Un des avantages du projet -bien qu’il n’ait pas encore été testé sous ces conditions- est la capacité des électrolyseurs à fonctionner entre 40 et 100% de leur charge maximale, permettant ainsi d’être présent sur le marché des services auxiliaires d’électricité. Ces enchères peuvent atteindre des rémunérations très intéressantes de plusieurs dizaines de milliers d’euros par MW et convertir ainsi l’électricité excédentaire du réseau (notamment éolienne) en biométhane, pour être stocké et utilisé au meilleur moment.[v] Ce type de projet pilote démontre la complémentarité entre les réseaux d’électricité et de gaz.

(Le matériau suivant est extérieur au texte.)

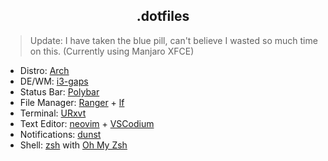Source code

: <div align="center">
<h2>.dotfiles</h2>
</div>

> Update: I have taken the blue pill, can't believe I wasted so much time on this. (Currently using Manjaro XFCE)

- Distro: [Arch](https://www.archlinux.org/)
- DE/WM: [i3-gaps](https://github.com/Airblader/i3)
- Status Bar: [Polybar](https://github.com/polybar/polybar)
- File Manager: [Ranger](https://github.com/ranger/ranger) + [lf](https://github.com/gokcehan/lf)
- Terminal: [URxvt](https://github.com/exg/rxvt-unicode)
- Text Editor: [neovim](https://neovim.io/) + [VSCodium](https://github.com/VSCodium/vscodium)
- Notifications: [dunst](https://github.com/dunstn-project/dunst)
- Shell: [zsh](https://www.zsh.org/) with [Oh My Zsh](https://ohmyz.sh/)
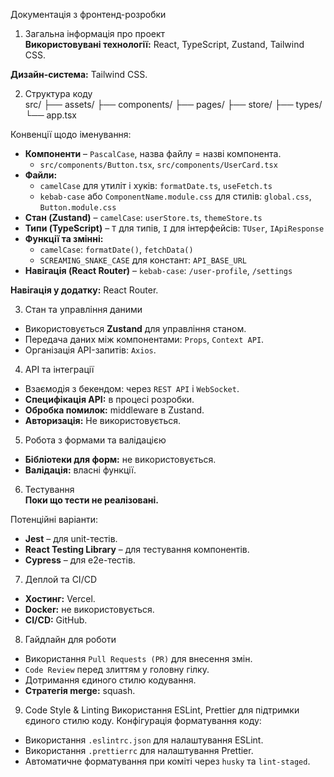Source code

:Документація з фронтенд-розробки

1. Загальна інформація про проект  
**Використовувані технології:** React, TypeScript, Zustand, Tailwind CSS.  

**Дизайн-система:** Tailwind CSS.  

2. Структура коду  
src/
├── assets/
├── components/
├── pages/
├── store/
├── types/
└── app.tsx

Конвенції щодо іменування:  
- **Компоненти** – `PascalCase`, назва файлу = назві компонента.  
  - `src/components/Button.tsx`, `src/components/UserCard.tsx`  
- **Файли:**  
  - `camelCase` для утиліт і хуків: `formatDate.ts`, `useFetch.ts`  
  - `kebab-case` або `ComponentName.module.css` для стилів: `global.css`, `Button.module.css`  
- **Стан (Zustand)** – `camelCase`: `userStore.ts`, `themeStore.ts`  
- **Типи (TypeScript)** – `T` для типів, `I` для інтерфейсів: `TUser`, `IApiResponse`  
- **Функції та змінні:**  
  - `camelCase`: `formatDate()`, `fetchData()`  
  - `SCREAMING_SNAKE_CASE` для констант: `API_BASE_URL`  
- **Навігація (React Router)** – `kebab-case`: `/user-profile`, `/settings`  

**Навігація у додатку:** React Router.  

3. Стан та управління даними  
- Використовується **Zustand** для управління станом.  
- Передача даних між компонентами: `Props`, `Context API`.  
- Організація API-запитів: `Axios`.  

4. API та інтеграції  
- Взаємодія з бекендом: через `REST API` і `WebSocket`.  
- **Специфікація API:** в процесі розробки.  
- **Обробка помилок:** middleware в Zustand.  
- **Авторизація:** Не використовується.  

5. Робота з формами та валідацією  
- **Бібліотеки для форм:** не використовується.  
- **Валідація:** власні функції.  

6. Тестування  
**Поки що тести не реалізовані.**  

Потенційні варіанти:  
- **Jest** – для unit-тестів.  
- **React Testing Library** – для тестування компонентів.  
- **Cypress** – для e2e-тестів.  

7. Деплой та CI/CD  
- **Хостинг:** Vercel.  
- **Docker:** не використовується.  
- **CI/CD:** GitHub.  

8. Гайдлайн для роботи  
- Використання `Pull Requests (PR)` для внесення змін.  
- `Code Review` перед злиттям у головну гілку.  
- Дотримання єдиного стилю кодування.  
- **Стратегія merge:** squash.  

9. Code Style & Linting
Використання ESLint, Prettier для підтримки єдиного стилю коду.
Конфігурація форматування коду:
- Використання `.eslintrc.json` для налаштування ESLint.
- Використання `.prettierrc` для налаштування Prettier.
- Автоматичне форматування при коміті через `husky` та `lint-staged`.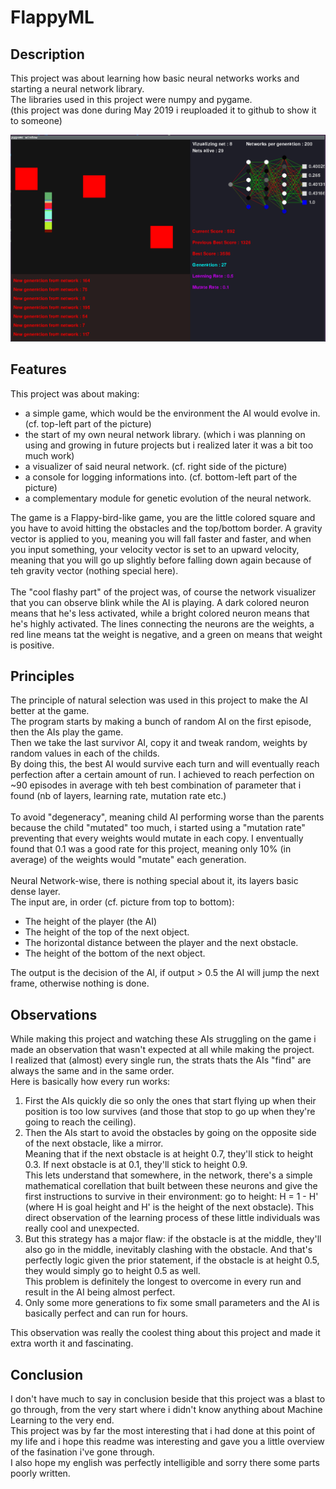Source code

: # FlappyML

## Description

This project was about learning how basic neural networks works and starting a neural network library.\
The libraries used in this project were numpy and pygame.\
(this project was done during May 2019 i reuploaded it to github to show it to someone)

![Image](./images/gif1.gif)

## Features

This project was about making:
* a simple game, which would be the environment the AI would evolve in. (cf. top-left part of the picture)
* the start of my own neural network library. (which i was planning on using and growing in future projects but i realized later it was a bit too much work)
* a visualizer of said neural network. (cf. right side of the picture)
* a console for logging informations into. (cf. bottom-left part of the picture)
* a complementary module for genetic evolution of the neural network.

The game is a Flappy-bird-like game, you are the little colored square and you have to avoid hitting the obstacles and the top/bottom border.
A gravity vector is applied to you, meaning you will fall faster and faster, and when you input something, your velocity vector is set to an upward velocity, meaning that you will go up slightly before falling down again because of teh gravity vector (nothing special here).\
\
The "cool flashy part" of the project was, of course the network visualizer that you can observe blink while the AI is playing. A dark colored neuron means that he's less activated, while a bright colored neuron means that he's highly activated. The lines connecting the neurons are the weights, a red line means tat the weight is negative, and a green on means that weight is positive.

## Principles

The principle of natural selection was used in this project to make the AI better at the game.\
The program starts by making a bunch of random AI on the first episode, then the AIs play the game.\
Then we take the last survivor AI, copy it and tweak random, weights by random values in each of the childs.\
By doing this, the best AI would survive each turn and will eventually reach perfection after a certain amount of run. I achieved to reach perfection on ~90 episodes in average with teh best combination of parameter that i found (nb of layers, learning rate, mutation rate etc.)\
\
To avoid "degeneracy", meaning child AI performing worse than the parents because the child "mutated" too much, i started using a "mutation rate" preventing that every weights would mutate in each copy. I enventually found that 0.1 was a good rate for this project, meaning only 10% (in average) of the weights would "mutate" each generation.\
\
Neural Network-wise, there is nothing special about it, its layers basic dense layer.\
The input are, in order (cf. picture from top to bottom):
* The height of the player (the AI)
* The height of the top of the next object.
* The horizontal distance between the player and the next obstacle.
* The height of the bottom of the next object.

The output is the decision of the AI, if output > 0.5 the AI will jump the next frame, otherwise nothing is done.

## Observations

While making this project and watching these AIs struggling on the game i made an observation that wasn't expected at all while making the project.\
I realized that (almost) every single run, the strats thats the AIs "find" are always the same and in the same order.\
Here is basically how every run works:
1. First the AIs quickly die so only the ones that start flying up when their position is too low survives (and those that stop to go up when they're going to reach the ceiling).
2. Then the AIs start to avoid the obstacles by going on the opposite side of the next obstacle, like a mirror.\
Meaning that if the next obstacle is at height 0.7, they'll stick to height 0.3. If next obstacle is at 0.1, they'll stick to height 0.9.\
This lets understand that somewhere, in the network, there's a simple mathematical corellation that built between these neurons and give the first instructions to survive in their environment: go to height: H = 1 - H' (where H is goal height and H' is the height of the next obstacle). This direct observation of the learning process of these little individuals was really cool and unexpected.
3. But this strategy has a major flaw: if the obstacle is at the middle, they'll also go in the middle, inevitably clashing with the obstacle. And that's perfectly logic given the prior statement, if the obstacle is at height 0.5, they would simply go to height 0.5 as well.\
This problem is definitely the longest to overcome in every run and result in the AI being almost perfect.
4. Only some more generations to fix some small parameters and the AI is basically perfect and can run for hours.

This observation was really the coolest thing about this project and made it extra worth it and fascinating.

## Conclusion

I don't have much to say in conclusion beside that this project was a blast to go through, from the very start where i didn't know anything about Machine Learning to the very end.\
This project was by far the most interesting that i had done at this point of my life and i hope this readme was interesting and gave you a little overview of the fasination i've gone through.\
I also hope my english was perfectly intelligible and sorry there some parts poorly written.
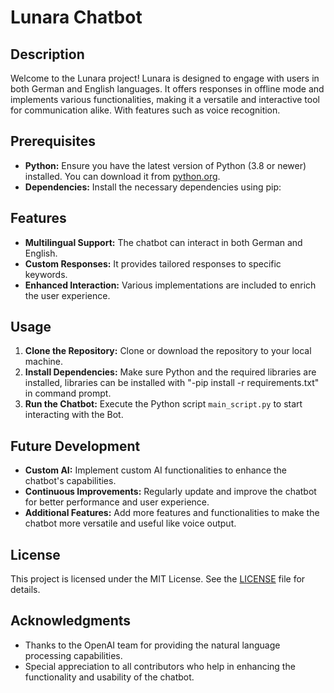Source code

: # Lunara Chatbot

## Description

Welcome to the Lunara project! Lunara is designed to engage with users in both German and English languages. It offers responses in offline mode and implements various functionalities, making it a versatile and interactive tool for communication alike. With features such as voice recognition. 

## Prerequisites

- **Python:** Ensure you have the latest version of Python (3.8 or newer) installed. You can download it from [python.org](https://www.python.org/downloads/).
- **Dependencies:** Install the necessary dependencies using pip:


## Features

- **Multilingual Support:** The chatbot can interact in both German and English.
- **Custom Responses:** It provides tailored responses to specific keywords.
- **Enhanced Interaction:** Various implementations are included to enrich the user experience.

## Usage

1. **Clone the Repository:** Clone or download the repository to your local machine.
2. **Install Dependencies:** Make sure Python and the required libraries are installed, libraries can be installed with "-pip install -r requirements.txt" in command prompt.
3. **Run the Chatbot:** Execute the Python script `main_script.py` to start interacting with the Bot.

## Future Development

- **Custom AI:** Implement custom AI functionalities to enhance the chatbot's capabilities.
- **Continuous Improvements:** Regularly update and improve the chatbot for better performance and user experience.
- **Additional Features:** Add more features and functionalities to make the chatbot more versatile and useful like voice output.

## License

This project is licensed under the MIT License. See the [LICENSE](LICENSE) file for details.

## Acknowledgments

- Thanks to the OpenAI team for providing the natural language processing capabilities.
- Special appreciation to all contributors who help in enhancing the functionality and usability of the chatbot.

Figure 6 : benchmark européen des projets de méthanation biologiques

La méthanation biologique est une brique technologique importante bien qu’encore très perfectible notamment avec des technologies plus compactes, sans quoi elle risque de rester adosser à des projets relativement petits (< 100 Nm3/h -environ 1MWh- de syngaz produit).

À l’avenir, elle permettra, si le passage à l’échelle aboutit à des baisses de coûts (CAPEX et OPEX des technologies)[vi], le développement des différentes filières de production de gaz renouvelables : la conversion du syngaz issu de pyrogazéification en biométhane injectable, ainsi que l’amélioration du rendement de la méthanisation, tout en valorisant le surplus de CO2.

La méthanation biologique est amenée à se développer dans le futur, notamment sous l’impulsion de la baisse des coûts de l’H2 produit à partir d’électrolyse et sous condition d’un contexte local favorable. Cette baisse de coût profitera particulièrement à la filière méthanisation car elle pourra venir remplacer les unités classiques d’épuration du gaz par un réacteur de méthanation biologique tout en augmentant les rendements de production. Ces filières sont vertueuses pour l’environnement en contribuant à réduire les émissions de GES et sont porteuses d’externalités positives (emplois locaux, utilisation des sols, traitement des déchets..).

 

Une analyse de Mathieu Morel

 

Notes & Références:

[i] Projet révisé de PPE : la nouvelle feuille de route présentée

[ii] https://www.h2-mobile.fr/actus/injection-hydrogene-reseaux-20-pourcents-2030/

[iii] La start-up française Enosis semble toutefois se diriger vers une technologie de colonne à bulles avec son concept « BIO-AERIO »[iii] mais n’a pas encore communiquée officiellement à ce sujet

[iv] Biological CO2-Methanation: An Approach to Standardization, revue Energies, MDPI, 2019

[v] C’est d’ailleurs le sens du projet porté par MicrobEnergy et Audi à Allendorf : https://www.h2fc-fair.com/hm15/exhibitors/viessmann.html

[vi] L’étude portée par l’ensemble des gaziers européens [Gas for Climate. The optimal role for gas in a net-zero emissions energy system, NAVIGANT, 2019] donne à horizon 2050, un coût actualisé du Power-to-Methane (uniquement CAPEX et OPEX du réacteur de méthanation -tout type) à 20€/MWh.